# F-16 vs C-130



## Thorlifter (Feb 17, 2008)

A C-130 was lumbering along when a cocky F-16 flashed by. The jet jockey decided to show off. 

The fighter jock told the C-130 pilot, "Watch this!" and promptly went into a barrel roll followed by a steep climb. He then finished with a sonic boom as he broke the sound barrier. 

The F-16 pilot asked the C-130 pilot what he thought of that. 

The C-130 pilot said, "That was impressive, but watch this!" 

The C-130 droned along for about 5 minutes and then the C-130 pilot came back on and said "What did you think of that?" 

Puzzled, the F-1 6 pilot asked, "What the hell did you do?" 

The C-1 30 pilot chuckled. "I stood up, stretched my legs, went to the back, took a leak then got a cup of coffee and a cinnamon bun." 

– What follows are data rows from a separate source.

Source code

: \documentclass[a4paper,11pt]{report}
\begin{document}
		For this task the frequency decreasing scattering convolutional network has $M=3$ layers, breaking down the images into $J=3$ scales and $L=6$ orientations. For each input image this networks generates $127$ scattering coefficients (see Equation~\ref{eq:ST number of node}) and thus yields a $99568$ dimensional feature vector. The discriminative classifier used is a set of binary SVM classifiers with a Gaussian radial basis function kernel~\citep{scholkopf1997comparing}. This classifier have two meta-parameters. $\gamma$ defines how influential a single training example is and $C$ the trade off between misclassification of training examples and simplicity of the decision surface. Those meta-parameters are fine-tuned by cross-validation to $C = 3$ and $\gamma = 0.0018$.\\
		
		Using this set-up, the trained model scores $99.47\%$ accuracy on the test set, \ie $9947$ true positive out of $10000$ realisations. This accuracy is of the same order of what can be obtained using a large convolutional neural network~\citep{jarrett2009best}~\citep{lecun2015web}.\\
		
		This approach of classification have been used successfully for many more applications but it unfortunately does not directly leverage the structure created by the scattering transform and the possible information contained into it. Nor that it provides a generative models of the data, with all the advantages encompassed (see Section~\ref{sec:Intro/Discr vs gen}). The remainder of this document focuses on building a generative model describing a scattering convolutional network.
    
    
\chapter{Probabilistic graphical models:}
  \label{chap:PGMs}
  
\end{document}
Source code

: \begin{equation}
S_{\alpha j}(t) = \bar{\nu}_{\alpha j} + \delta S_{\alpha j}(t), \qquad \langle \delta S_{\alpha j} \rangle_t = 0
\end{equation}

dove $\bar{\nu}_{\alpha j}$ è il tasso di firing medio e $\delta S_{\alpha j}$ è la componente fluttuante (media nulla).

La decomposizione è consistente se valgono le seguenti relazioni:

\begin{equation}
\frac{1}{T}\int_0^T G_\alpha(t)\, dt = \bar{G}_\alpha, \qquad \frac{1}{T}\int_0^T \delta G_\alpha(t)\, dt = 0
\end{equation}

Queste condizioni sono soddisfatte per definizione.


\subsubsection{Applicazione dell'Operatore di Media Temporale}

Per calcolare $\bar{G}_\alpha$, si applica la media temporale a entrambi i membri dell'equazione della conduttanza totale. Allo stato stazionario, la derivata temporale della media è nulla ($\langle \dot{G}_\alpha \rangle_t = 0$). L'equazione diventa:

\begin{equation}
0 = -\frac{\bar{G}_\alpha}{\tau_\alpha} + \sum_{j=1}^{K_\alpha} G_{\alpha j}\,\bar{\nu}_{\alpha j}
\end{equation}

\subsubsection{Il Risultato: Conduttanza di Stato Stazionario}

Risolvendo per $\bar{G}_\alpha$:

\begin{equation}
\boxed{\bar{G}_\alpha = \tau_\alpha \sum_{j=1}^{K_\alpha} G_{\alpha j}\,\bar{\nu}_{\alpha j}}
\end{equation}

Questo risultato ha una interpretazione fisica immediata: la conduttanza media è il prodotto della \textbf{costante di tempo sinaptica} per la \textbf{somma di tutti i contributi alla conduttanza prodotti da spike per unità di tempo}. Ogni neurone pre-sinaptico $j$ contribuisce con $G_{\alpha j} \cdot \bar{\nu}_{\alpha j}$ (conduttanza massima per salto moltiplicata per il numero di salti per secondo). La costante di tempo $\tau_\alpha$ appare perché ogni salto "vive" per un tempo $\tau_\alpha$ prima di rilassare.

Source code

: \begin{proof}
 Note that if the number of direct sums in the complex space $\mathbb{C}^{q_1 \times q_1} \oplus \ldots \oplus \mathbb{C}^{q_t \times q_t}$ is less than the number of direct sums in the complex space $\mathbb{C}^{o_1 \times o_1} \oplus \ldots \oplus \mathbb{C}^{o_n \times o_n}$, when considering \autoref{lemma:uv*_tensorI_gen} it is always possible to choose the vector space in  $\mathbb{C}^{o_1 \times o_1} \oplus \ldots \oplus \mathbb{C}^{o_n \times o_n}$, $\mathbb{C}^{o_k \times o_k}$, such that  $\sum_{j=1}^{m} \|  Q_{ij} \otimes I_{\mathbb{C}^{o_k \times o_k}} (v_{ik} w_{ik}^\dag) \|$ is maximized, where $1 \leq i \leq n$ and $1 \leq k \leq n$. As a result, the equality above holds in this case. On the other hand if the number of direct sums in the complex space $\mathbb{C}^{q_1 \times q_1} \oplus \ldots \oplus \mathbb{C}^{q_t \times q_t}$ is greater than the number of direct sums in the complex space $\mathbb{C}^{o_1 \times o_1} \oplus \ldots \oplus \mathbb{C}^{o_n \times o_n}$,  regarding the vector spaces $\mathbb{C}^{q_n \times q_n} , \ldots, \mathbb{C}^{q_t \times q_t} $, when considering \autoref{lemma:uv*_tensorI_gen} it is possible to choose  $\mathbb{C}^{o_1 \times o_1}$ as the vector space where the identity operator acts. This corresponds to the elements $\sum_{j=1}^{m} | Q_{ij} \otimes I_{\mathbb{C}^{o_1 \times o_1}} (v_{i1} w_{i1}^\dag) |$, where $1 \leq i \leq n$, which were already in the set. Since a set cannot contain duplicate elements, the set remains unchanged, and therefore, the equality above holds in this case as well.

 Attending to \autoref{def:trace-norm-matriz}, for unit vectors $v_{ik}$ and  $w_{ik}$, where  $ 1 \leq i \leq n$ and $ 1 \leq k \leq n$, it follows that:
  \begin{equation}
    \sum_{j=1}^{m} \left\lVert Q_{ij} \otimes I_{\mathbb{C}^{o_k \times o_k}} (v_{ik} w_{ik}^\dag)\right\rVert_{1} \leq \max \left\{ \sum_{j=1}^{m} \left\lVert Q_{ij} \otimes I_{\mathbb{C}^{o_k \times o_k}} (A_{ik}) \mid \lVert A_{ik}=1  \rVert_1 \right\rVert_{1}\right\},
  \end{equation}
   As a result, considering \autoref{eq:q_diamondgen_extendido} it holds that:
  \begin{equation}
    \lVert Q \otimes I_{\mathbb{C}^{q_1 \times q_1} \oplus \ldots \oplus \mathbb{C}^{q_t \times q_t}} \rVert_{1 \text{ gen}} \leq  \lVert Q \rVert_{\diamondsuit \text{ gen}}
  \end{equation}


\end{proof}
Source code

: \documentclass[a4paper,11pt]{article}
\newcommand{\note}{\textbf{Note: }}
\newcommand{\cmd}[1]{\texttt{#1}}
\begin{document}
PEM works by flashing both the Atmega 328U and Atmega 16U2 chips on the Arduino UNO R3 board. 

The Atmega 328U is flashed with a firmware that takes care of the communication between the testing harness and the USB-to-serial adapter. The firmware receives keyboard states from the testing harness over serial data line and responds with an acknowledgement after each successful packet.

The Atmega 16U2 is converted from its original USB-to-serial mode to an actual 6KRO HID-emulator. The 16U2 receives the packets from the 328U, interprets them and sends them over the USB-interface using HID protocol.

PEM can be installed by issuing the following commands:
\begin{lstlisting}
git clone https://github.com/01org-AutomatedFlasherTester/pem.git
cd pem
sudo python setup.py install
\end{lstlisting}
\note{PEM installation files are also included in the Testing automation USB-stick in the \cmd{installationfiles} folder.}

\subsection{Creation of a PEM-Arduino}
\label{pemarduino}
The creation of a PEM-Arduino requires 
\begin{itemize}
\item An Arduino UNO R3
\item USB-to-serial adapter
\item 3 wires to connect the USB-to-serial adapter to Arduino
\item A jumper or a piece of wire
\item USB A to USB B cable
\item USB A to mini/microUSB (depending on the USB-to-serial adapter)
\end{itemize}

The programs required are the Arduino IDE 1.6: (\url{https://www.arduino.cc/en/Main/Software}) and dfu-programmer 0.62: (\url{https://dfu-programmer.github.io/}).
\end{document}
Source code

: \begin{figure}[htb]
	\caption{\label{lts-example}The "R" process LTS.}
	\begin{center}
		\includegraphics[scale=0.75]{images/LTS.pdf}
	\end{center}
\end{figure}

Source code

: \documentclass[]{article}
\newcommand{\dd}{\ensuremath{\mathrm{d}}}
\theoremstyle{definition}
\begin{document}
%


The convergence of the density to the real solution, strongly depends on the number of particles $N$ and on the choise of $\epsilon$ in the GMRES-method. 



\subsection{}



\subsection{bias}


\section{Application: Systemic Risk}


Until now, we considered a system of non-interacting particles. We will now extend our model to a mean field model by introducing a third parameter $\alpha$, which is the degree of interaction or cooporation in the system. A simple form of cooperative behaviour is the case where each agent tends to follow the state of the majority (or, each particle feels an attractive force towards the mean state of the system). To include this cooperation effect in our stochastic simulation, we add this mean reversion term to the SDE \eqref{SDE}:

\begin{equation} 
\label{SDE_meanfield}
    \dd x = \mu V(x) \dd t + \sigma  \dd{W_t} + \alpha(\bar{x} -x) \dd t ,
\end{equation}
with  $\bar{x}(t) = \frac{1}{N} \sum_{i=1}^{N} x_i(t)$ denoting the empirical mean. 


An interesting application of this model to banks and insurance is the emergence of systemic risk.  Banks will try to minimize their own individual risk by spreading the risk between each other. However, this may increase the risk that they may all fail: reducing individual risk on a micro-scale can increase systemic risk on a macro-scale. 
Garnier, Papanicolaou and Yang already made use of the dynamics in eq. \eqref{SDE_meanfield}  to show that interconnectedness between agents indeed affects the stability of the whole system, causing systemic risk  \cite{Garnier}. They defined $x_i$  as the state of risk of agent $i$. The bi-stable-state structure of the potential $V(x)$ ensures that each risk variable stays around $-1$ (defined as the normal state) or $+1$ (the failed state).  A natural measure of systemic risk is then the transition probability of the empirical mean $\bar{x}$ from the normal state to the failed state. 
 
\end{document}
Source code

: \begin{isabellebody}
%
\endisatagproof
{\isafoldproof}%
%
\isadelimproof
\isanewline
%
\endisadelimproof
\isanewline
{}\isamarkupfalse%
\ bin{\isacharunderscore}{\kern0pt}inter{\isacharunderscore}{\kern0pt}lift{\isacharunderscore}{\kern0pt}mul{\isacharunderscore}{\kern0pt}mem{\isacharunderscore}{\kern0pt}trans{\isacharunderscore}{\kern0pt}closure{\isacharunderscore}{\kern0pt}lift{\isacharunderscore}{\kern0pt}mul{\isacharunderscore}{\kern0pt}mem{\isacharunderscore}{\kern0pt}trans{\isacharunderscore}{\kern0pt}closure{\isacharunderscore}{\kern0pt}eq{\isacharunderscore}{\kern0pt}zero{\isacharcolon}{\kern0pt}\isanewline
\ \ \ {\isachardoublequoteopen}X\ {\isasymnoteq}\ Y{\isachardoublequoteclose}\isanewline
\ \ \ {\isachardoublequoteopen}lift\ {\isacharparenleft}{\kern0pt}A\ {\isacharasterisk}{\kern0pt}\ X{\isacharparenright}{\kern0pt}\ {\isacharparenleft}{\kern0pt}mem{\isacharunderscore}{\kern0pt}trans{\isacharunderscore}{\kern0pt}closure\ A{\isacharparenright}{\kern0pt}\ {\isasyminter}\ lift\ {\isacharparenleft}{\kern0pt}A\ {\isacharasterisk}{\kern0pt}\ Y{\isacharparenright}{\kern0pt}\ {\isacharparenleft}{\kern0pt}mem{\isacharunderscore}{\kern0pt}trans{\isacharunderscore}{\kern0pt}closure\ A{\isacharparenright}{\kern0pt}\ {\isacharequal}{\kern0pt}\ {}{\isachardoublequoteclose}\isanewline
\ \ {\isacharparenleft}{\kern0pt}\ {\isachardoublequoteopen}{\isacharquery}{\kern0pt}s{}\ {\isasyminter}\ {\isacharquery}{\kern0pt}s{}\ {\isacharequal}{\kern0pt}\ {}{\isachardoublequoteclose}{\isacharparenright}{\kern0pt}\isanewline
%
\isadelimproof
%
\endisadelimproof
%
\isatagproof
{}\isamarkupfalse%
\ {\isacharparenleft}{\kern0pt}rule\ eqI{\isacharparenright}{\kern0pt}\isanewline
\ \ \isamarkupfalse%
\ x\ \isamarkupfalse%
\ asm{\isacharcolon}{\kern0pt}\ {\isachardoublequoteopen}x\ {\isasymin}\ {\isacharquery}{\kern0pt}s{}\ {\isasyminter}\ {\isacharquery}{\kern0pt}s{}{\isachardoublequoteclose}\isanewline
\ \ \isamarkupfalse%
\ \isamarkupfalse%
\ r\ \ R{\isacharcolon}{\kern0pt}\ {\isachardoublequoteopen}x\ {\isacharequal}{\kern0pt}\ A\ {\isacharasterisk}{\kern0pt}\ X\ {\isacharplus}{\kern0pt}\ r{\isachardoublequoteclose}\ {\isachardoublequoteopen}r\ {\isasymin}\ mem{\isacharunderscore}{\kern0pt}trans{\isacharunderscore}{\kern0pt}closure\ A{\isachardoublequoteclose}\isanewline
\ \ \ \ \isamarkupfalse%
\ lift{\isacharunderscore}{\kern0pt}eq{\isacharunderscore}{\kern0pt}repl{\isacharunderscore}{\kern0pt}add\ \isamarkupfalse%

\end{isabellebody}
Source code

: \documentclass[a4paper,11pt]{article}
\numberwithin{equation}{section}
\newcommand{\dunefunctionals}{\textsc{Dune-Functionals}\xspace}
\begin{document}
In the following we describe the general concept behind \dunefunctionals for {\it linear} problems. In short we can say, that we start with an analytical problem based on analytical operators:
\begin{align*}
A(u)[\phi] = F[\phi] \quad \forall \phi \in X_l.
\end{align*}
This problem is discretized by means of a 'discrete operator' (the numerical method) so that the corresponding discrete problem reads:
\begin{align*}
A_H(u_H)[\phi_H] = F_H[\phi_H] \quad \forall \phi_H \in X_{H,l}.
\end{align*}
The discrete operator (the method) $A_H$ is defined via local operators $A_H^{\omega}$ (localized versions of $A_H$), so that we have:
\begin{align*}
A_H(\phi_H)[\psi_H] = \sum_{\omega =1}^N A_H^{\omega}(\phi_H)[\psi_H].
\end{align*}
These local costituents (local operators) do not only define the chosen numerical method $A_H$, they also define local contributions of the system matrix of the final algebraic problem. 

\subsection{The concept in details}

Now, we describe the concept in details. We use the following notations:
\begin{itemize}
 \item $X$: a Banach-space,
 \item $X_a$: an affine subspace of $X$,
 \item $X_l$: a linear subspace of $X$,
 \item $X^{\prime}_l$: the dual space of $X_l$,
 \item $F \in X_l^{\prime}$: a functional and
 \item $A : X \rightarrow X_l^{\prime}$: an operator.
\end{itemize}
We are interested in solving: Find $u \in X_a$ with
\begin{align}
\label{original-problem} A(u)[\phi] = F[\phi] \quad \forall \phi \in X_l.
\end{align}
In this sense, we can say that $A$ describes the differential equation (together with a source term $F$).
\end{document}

When you are young and foolish - speed and flashy may be a good thing. When you get older and much wiser, comfort and dull are not such bad attributes to have around, now are they?


----------



## DerAdlerIstGelandet (Feb 17, 2008)

Yeah I heard this one years ago.

The Chinook guys used to even change the aircraft to a Chinook and a Blackhawk and mess with us.


----------



## Lucky13 (Feb 17, 2008)

Good stuff though fellas!


----------



## Heinz (Feb 18, 2008)

I like it!


----------